> INSTRUCTIONS TO FOLLOW
Find the lines in these entries that include the word "zero" and state how many there are, with no other words.

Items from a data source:

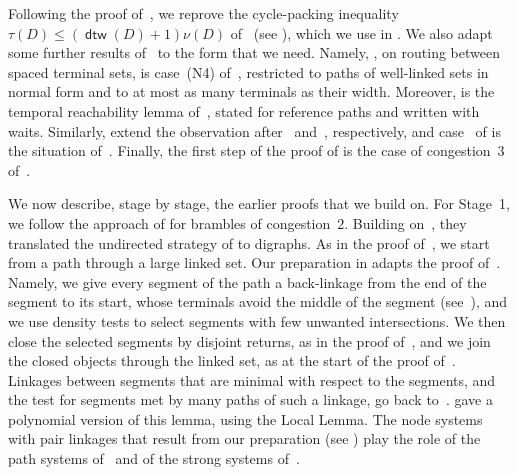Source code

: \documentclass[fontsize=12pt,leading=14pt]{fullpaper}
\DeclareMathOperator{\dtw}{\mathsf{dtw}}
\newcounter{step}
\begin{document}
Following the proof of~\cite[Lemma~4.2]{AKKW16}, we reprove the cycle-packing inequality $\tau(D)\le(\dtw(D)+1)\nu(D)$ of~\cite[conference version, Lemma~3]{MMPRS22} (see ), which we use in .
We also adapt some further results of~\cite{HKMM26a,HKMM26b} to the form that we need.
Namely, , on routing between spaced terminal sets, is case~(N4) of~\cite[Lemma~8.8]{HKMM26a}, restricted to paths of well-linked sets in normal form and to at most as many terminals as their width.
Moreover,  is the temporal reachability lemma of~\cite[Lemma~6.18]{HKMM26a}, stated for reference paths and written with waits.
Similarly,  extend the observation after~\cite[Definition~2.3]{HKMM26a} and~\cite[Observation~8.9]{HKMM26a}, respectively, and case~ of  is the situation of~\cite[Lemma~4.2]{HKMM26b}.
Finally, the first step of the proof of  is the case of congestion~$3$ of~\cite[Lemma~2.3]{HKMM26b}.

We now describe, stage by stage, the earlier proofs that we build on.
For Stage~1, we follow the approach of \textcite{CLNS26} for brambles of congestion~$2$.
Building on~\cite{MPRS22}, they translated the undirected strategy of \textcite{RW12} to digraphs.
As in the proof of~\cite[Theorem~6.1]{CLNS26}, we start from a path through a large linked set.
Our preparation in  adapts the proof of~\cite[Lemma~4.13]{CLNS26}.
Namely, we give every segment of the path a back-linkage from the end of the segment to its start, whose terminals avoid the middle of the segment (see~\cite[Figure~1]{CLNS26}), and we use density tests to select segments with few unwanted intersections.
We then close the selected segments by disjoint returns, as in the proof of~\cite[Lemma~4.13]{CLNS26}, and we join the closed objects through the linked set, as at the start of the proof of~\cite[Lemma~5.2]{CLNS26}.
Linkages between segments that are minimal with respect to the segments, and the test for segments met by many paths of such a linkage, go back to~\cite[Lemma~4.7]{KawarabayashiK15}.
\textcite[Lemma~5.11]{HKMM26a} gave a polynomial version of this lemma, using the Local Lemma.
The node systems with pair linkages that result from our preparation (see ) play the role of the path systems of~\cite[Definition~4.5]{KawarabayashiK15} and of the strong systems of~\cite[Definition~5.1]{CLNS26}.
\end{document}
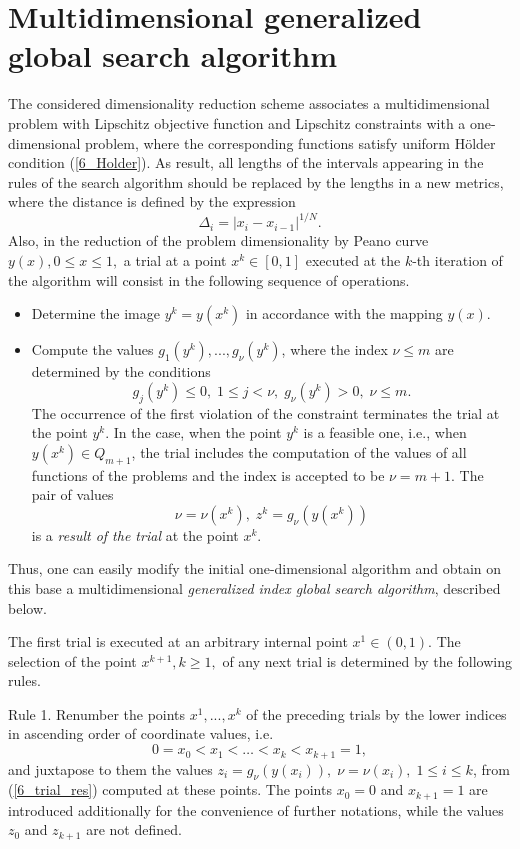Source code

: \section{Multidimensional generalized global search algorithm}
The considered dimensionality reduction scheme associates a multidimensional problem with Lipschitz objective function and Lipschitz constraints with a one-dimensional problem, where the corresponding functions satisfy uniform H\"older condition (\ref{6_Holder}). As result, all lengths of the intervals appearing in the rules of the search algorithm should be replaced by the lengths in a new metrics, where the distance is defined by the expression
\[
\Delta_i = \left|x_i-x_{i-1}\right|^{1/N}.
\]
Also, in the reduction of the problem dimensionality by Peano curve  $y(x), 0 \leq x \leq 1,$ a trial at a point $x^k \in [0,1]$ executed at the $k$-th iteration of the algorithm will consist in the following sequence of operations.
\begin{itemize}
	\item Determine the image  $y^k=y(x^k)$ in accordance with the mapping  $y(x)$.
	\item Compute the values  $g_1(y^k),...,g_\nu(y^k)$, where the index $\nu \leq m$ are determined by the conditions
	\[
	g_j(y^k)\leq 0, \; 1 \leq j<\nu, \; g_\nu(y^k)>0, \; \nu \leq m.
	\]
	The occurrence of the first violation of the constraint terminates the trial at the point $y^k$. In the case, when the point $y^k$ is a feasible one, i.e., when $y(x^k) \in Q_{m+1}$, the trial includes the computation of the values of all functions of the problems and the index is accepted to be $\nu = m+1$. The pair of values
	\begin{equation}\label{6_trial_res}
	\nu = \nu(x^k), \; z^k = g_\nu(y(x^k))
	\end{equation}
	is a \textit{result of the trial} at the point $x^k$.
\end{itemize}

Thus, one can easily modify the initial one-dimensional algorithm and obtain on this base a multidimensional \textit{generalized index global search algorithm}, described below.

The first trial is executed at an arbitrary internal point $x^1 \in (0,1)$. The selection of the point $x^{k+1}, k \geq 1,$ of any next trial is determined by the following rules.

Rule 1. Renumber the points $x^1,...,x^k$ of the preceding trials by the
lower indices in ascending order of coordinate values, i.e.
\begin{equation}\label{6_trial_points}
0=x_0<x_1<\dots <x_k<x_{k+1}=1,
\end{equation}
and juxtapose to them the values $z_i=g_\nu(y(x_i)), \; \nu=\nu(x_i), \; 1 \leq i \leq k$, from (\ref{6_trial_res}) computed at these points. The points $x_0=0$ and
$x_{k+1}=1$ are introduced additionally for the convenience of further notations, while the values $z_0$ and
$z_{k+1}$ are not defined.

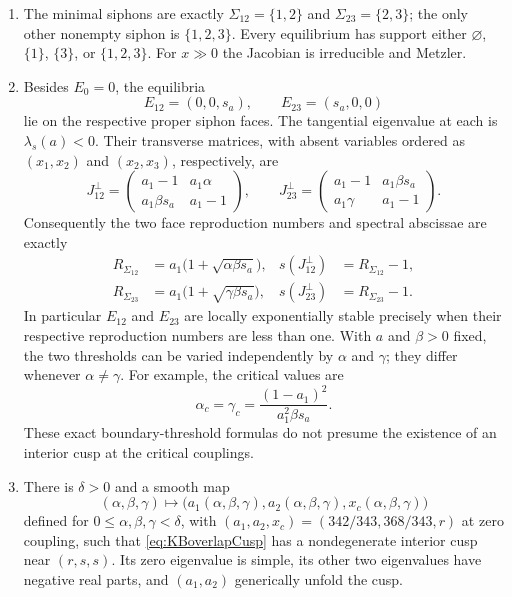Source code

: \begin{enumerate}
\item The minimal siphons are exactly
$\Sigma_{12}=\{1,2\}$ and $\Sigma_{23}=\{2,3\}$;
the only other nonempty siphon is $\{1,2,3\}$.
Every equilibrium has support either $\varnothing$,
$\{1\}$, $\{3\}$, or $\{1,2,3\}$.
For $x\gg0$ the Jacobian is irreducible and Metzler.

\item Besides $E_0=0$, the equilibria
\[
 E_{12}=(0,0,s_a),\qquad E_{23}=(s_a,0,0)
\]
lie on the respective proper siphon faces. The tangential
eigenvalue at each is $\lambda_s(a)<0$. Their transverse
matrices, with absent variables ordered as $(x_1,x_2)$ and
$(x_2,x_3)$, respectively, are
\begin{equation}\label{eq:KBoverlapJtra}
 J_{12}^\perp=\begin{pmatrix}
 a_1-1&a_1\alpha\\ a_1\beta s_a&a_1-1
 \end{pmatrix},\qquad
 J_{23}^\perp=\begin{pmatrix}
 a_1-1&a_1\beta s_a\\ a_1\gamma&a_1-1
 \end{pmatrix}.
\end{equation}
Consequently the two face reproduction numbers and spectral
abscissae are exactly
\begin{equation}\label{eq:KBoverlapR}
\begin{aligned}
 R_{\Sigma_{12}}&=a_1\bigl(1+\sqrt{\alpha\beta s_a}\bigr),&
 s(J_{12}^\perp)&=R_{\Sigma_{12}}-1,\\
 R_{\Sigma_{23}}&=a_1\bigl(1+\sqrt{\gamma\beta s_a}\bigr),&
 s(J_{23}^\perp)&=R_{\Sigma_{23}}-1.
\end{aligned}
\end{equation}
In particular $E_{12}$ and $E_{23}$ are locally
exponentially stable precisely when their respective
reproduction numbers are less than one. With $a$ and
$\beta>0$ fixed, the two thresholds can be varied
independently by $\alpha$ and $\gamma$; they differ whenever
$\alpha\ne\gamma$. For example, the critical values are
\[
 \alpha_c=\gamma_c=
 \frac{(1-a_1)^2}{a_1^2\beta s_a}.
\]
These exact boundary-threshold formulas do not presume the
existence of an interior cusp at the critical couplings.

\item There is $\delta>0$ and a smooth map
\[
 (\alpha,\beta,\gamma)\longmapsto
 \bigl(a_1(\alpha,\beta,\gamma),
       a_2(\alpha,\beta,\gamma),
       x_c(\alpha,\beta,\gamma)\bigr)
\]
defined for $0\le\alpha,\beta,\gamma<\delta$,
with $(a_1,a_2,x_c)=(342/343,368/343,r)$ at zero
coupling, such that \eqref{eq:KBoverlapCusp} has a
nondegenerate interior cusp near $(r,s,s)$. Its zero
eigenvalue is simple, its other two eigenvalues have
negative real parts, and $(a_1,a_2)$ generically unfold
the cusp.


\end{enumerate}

> EXERCISE OUTPUT
2